RH: What does “Coa” mean?
EA: Coa is short for Coalesce, which means growing together. That's what we're helping people do: grow not only together, alongside each other, but together as a community, and to come together to support each other. That's our goal, and it's been really cool to see how it's landing with people.
RH: What would you have to say to a skeptical therapist who says "That may be too young for me or too techy,” or something similar? What might help them understand your mission a little bit better?

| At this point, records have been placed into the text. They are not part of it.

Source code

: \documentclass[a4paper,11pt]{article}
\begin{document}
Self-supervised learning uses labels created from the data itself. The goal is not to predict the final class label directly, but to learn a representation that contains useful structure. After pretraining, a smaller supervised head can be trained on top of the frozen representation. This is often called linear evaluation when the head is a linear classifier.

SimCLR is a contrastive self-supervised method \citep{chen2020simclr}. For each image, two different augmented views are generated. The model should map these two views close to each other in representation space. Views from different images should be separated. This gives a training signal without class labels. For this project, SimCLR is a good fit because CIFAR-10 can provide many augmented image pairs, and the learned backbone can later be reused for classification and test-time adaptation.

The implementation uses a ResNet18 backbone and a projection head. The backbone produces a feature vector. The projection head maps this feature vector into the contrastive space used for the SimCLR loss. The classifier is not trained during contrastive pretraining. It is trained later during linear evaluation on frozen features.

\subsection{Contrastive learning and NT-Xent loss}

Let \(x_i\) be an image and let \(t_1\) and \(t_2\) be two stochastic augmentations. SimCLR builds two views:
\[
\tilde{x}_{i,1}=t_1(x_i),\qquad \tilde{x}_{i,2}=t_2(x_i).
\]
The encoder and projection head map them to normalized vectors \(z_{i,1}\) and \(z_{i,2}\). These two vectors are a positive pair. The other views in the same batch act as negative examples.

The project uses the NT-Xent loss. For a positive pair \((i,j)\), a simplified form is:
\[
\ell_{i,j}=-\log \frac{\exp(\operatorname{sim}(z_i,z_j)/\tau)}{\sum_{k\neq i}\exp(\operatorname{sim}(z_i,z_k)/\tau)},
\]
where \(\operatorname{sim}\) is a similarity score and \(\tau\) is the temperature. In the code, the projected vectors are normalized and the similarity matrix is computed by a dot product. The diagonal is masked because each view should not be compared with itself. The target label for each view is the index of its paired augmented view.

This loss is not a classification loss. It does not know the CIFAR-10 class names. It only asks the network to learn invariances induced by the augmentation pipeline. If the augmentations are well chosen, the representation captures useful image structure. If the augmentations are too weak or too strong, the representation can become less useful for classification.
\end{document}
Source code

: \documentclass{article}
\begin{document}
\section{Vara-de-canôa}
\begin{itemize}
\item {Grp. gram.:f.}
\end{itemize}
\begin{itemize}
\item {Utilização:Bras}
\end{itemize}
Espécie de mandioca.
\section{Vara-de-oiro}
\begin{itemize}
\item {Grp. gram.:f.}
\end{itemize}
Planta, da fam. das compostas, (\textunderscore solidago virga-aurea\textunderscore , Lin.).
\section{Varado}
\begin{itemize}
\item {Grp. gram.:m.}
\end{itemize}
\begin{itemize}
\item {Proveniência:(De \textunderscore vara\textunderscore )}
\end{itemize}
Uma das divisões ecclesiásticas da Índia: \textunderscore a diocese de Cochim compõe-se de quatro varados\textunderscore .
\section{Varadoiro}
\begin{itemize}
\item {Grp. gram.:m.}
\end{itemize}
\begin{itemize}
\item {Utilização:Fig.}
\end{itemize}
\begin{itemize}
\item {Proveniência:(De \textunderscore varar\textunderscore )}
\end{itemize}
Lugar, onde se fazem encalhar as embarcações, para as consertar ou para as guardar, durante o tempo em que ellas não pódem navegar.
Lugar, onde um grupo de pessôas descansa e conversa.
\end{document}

EA: Well first of all, I'd say I understand and appreciate the skepticism because there are a lot of people out there doing it the wrong way, and I'm glad therapists are being thoughtful about who they engage with. But I'd also say it's better experienced than explained. There's really no downside to working with us as a clinician. We don't take money from you unless you're actually making money. And our therapists have had such amazing success, and see their clients for a really long time because our matchmaking process is really thoughtful and thorough. So I would say just come give it a try, come drop in on a class or talk to us. I think you'll see we’re really doing things quite differently.